Finding a balance between urbanisation and nature is one of the main challenges nowadays. Fresh air, clean water and availability of green space are becoming increasingly important factors when choosing a place to live.
Vegetation and especially trees in green areas of cities play an important role in the mitigation of negative impacts and social consequences of urbanisation and make cities more resilient in these aspects. Therefore, the greenness of cities is an important factor that could be assessed and trends analysed using Earth observation data in combination with available geospatial data. This article presents the case study of greenness evaluation in Cēsis, Latvia.
Vegetation density in a certain area can be measured using spectral satellite data and expressed as a vegetation index. It is calculated from spectral bands in the red and near-infrared spectral range and represents vegetation intensity in a certain area – combination of vegetation cover density and chlorophyll concentration. Vegetation index could be used not only for quantitative assessment and mapping of greenness but also for evaluation of trends, because satellite data are acquired on a regular basis. A greenness status map of 2020 for the city of Cēsis is shown in Figure 1, with vegetation-dominant areas in green and built-up areas reddish. The overall green area percentage in Cēsis is 85%. Gaujas meži and Cīrulīši are the greenest districts, with green area percentages of 98% and 94%, respectively. The greenness of central and north-eastern districts are below the overall 85% threshold. The least green districts are an industrial area (Rūpniecības iela with 61%) and the city centre (Centrs with 59%). These districts may be more susceptible to the negative impacts of urbanisation (e.g. heat islands). Such an approach enables a comparison of the greenness of different districts and cities as well as an analysis of temporal changes. In the case of Cesis, the green area percentage has remained around 83–85% between 2016 and 2020.
Vegetation changes in time could be analysed using mathematical models, thus obtaining a greenness trend (see Figure 2) where positive values represent vegetation intensity gain but negative values a vegetation intensity loss. An example of a linear regression model for the assessment of the vegetation trend’s temporal vegetation index data is shown in Figure 3. In overall, a slight positive greenness trend (2016–2020) was identified in 61% of Cesis territory with an average trend value of +0.0021. It means that overall vegetation intensity increases by 0.2% on average every year. In contrast, a negative greenness trend was observed in 37% of Cesis territory, and significant vegetation loss has been detected in 10% of the territory (appears as red spots in Figure 2). Significantly negative greenness trends most probably correspond to areas with construction activity. The districts with a positive greenness trend are the same ones where the green area percentage was higher in comparison to the overall in Cēsis. A negative trend could be observed in central and north-eastern districts where the notably negative trend is in the industrial district (Rūpniecības iela). In the case of city centre (Centrs), the stadium appears as a large red spot with negative greenness trend due to reconstruction in 2017 where new infrastructure was built and natural grass cover was replaced with artificial grass.

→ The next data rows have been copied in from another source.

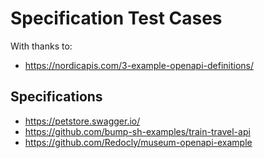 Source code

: # Specification Test Cases

With thanks to:
- https://nordicapis.com/3-example-openapi-definitions/

## Specifications

- https://petstore.swagger.io/
- https://github.com/bump-sh-examples/train-travel-api
- https://github.com/Redocly/museum-openapi-example


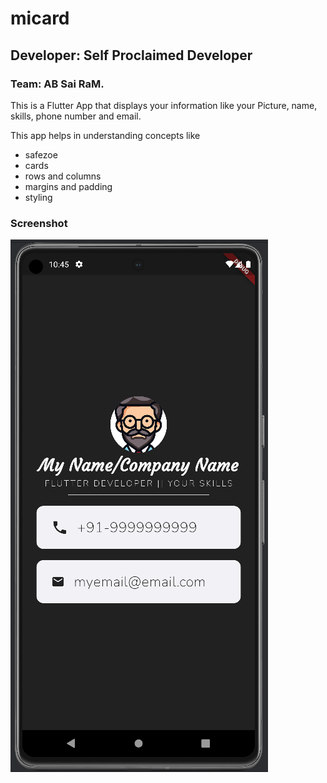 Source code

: # micard
## Developer: Self Proclaimed Developer
### Team: AB Sai RaM.
 This is a Flutter App that displays your information like your Picture, name, skills, phone number and email.

This app helps in understanding concepts like
* safezoe
* cards
* rows and columns
* margins and padding
* styling

### Screenshot
![img_1.png](img_1.png)
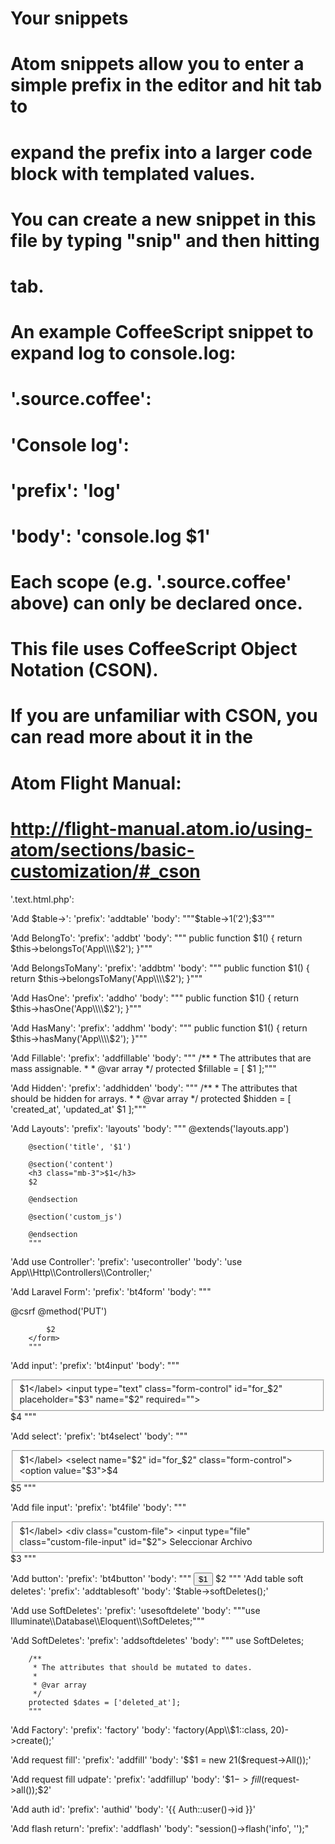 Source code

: # Your snippets
#
# Atom snippets allow you to enter a simple prefix in the editor and hit tab to
# expand the prefix into a larger code block with templated values.
#
# You can create a new snippet in this file by typing "snip" and then hitting
# tab.
#
# An example CoffeeScript snippet to expand log to console.log:
#
# '.source.coffee':
#   'Console log':
#     'prefix': 'log'
#     'body': 'console.log $1'
#
# Each scope (e.g. '.source.coffee' above) can only be declared once.
#
# This file uses CoffeeScript Object Notation (CSON).
# If you are unfamiliar with CSON, you can read more about it in the
# Atom Flight Manual:
# http://flight-manual.atom.io/using-atom/sections/basic-customization/#_cson

'.text.html.php':

  'Add $table->':
    'prefix': 'addtable'
    'body': """$table->$1('$2');$3"""


  'Add BelongTo':
    'prefix': 'addbt'
    'body': """
    public function $1() {
        return $this->belongsTo('App\\\\$2');
    }"""

  'Add BelongsToMany':
    'prefix': 'addbtm'
    'body': """
    public function $1() {
        return $this->belongsToMany('App\\\\$2');
    }"""

  'Add HasOne':
    'prefix': 'addho'
    'body': """
    public function $1() {
        return $this->hasOne('App\\\\$2');
    }"""

  'Add HasMany':
    'prefix': 'addhm'
    'body': """
    public function $1() {
        return $this->hasMany('App\\\\$2');
    }"""

  'Add Fillable':
    'prefix': 'addfillable'
    'body': """
        /**
         * The attributes that are mass assignable.
         *
         * @var array
         */
        protected $fillable = [
            $1
        ];"""

  'Add Hidden':
    'prefix': 'addhidden'
    'body': """
        /**
         * The attributes that should be hidden for arrays.
         *
         * @var array
         */
        protected $hidden = [
            'created_at', 'updated_at' $1
        ];"""

  'Add Layouts':
    'prefix': 'layouts'
    'body': """
        @extends('layouts.app')

        @section('title', '$1')

        @section('content')
        <h3 class="mb-3">$1</h3>
        $2

        @endsection

        @section('custom_js')

        @endsection
        """

  'Add use Controller':
    'prefix': 'usecontroller'
    'body': 'use App\\\\Http\\\\Controllers\\\\Controller;'

  'Add Laravel Form':
    'prefix': 'bt4form'
    'body': """
        <form method="POST" class="form-horizontal" action="{{ route(\'$1\') }}">
            @csrf
            @method('PUT')

            $2
        </form>
        """

  'Add input':
    'prefix': 'bt4input'
    'body': """
        <fieldset class="form-group col">
            <label for="for_$2">$1</label>
            <input type="text" class="form-control" id="for_$2" placeholder="$3" name="$2" required="">
        </fieldset>
        $4
        """

  'Add select':
    'prefix': 'bt4select'
    'body': """
        <fieldset class="form-group col">
            <label for="for_$2">$1</label>
            <select name="$2" id="for_$2" class="form-control">
                <option value="$3">$4</option>
            </select>
        </fieldset>
        $5
        """

  'Add file input':
    'prefix': 'bt4file'
    'body': """
        <fieldset class="form-group">
            <label for="for_$2">$1</label>
            <div class="custom-file">
              <input type="file" class="custom-file-input" id="$2">
              <label class="custom-file-label" for="$2">Seleccionar Archivo</label>
            </div>
        </fieldset>
        $3
        """

  'Add button':
    'prefix': 'bt4button'
    'body': """
        <button type="submit" class="btn btn-primary">$1</button>
        $2
        """
  'Add table soft deletes':
    'prefix': 'addtablesoft'
    'body': '$table->softDeletes();'

  'Add use SoftDeletes':
    'prefix': 'usesoftdelete'
    'body': """use Illuminate\\\\Database\\\\Eloquent\\\\SoftDeletes;"""

  'Add SoftDeletes':
    'prefix': 'addsoftdeletes'
    'body': """
        use SoftDeletes;

        /**
         * The attributes that should be mutated to dates.
         *
         * @var array
         */
        protected $dates = ['deleted_at'];
        """

  'Add Factory':
    'prefix': 'factory'
    'body': 'factory(App\\\\$1::class, 20)->create();'

  'Add request fill':
    'prefix': 'addfill'
    'body': '\$$1 = new $2$1(\$request->All());'

  'Add request fill udpate':
    'prefix': 'addfillup'
    'body': '\$$1->fill($request->all());$2'

  'Add auth id':
    'prefix': 'authid'
    'body': '{{ Auth::user()->id }}'

  'Add flash return':
    'prefix': 'addflash'
    'body': "session()->flash('info', '');"
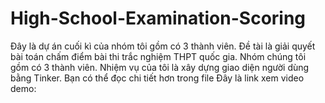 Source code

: # High-School-Examination-Scoring
Đây là dự án cuối kì của nhóm tôi gồm có 3 thành viên. Đề tài là giải quyết bài toán chấm điểm bài thi trắc nghiệm THPT quốc gia. Nhóm chúng tôi gồm có 3 thành viên. 
Nhiệm vụ của tôi là xây dựng giao diện người dùng bằng Tinker. Bạn có thể đọc chi tiết hơn trong file 
Đây là link xem video demo: 
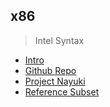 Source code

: ## x86

> Intel Syntax

* [ Intro ]( https://www.youtube.com/playlist?list=PLmxT2pVYo5LB5EzTPZGfFN0c2GDiSXgQe )
* [ Github Repo]( https://github.com/ani1998ket/Assembly )
* [ Project Nayuki ]( https://www.nayuki.io/page/a-fundamental-introduction-to-x86-assembly-programming )
* [ Reference Subset ]( https://www.felixcloutier.com/x86/ )
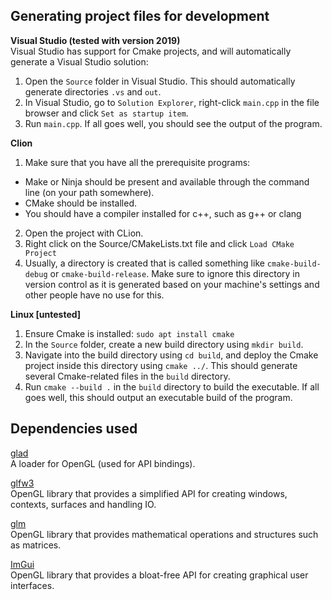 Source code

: ## Generating project files for development
**Visual Studio (tested with version 2019)**  
Visual Studio has support for Cmake projects, and will automatically generate a Visual Studio solution:  
1. Open the `Source` folder in Visual Studio. This should automatically generate directories `.vs` and `out`.
2. In Visual Studio, go to `Solution Explorer`, right-click `main.cpp` in the file browser and click `Set as startup item`.
3. Run `main.cpp`. If all goes well, you should see the output of the program.  

**Clion**  
1. Make sure that you have all the prerequisite programs:
- Make or Ninja should be present and available through the command line (on your path somewhere).
- CMake should be installed.
- You should have a compiler installed for c++, such as g++ or clang
2. Open the project with CLion.
3. Right click on the Source/CMakeLists.txt file and click `Load CMake Project`
4. Usually, a directory is created that is called something like `cmake-build-debug` or `cmake-build-release`. Make sure to ignore this directory in version control as it is generated based on your machine's settings and other people have no use for this.

**Linux [untested]**  
1. Ensure Cmake is installed: `sudo apt install cmake`
2. In the `Source` folder, create a new build directory using `mkdir build`.
3. Navigate into the build directory using `cd build`, and deploy the Cmake project inside this directory using `cmake ../`. This should generate several Cmake-related files in the `build` directory.
4. Run `cmake --build .` in the `build` directory to build the executable. If all goes well, this should output an executable build of the program.

## Dependencies used
[glad](https://glad.dav1d.de/)  
A loader for OpenGL (used for API bindings).

[glfw3](https://www.glfw.org/)  
OpenGL library that provides a simplified API for creating windows, contexts, surfaces and handling IO.

[glm](https://github.com/g-truc/glm)  
OpenGL library that provides mathematical operations and structures such as matrices.

[ImGui](https://github.com/ocornut/imgui)  
OpenGL library that provides a bloat-free API for creating graphical user interfaces.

Mapping of biological value represents biodiversity potential of a certain area and is based on the evaluation of different landscape aspects – diversity of ecosystems, their fragmentation and border effect, biotope size and connectivity. The main components used for biological value assessment are:
- Biologically valuable land cover presence and border effect
- Unit size of biologically valuable land cover class
- Connectivity of biologically valuable land cover units
- The presence of protected biotopes and species
- The negative impact of roads and railways
These parameters could be mapped and combined to produce a biological value assessment, see the example for Cēsis in Figure 3. Higher values indicate areas with a larger biodiversity potential. The areas with the highest biological value are mostly located in the River Gauja valley due to relatively large and well-connected land cover units as well as the presence of protected biotopes and species. The castle park has the highest biological value in the centre of Cesis. The lowest values occur in densely built areas as well as roads and railways. The overall biological value score in Cēsis is 280 where the districts of Cīrulīši and Gaujas meži have the highest scores (375 and 356, respectively). The districts with lowest biological values are Centrs, Lenču – Festivāla iela and Rūpniecības iela. Such mapping allows us to identify hotspots of biological value and to compare changes in the future.
The main advantage of geospatial data products is a detailed insight in the area of interest, and comparability. The methodology could be applied to compare different districts as well as different cities.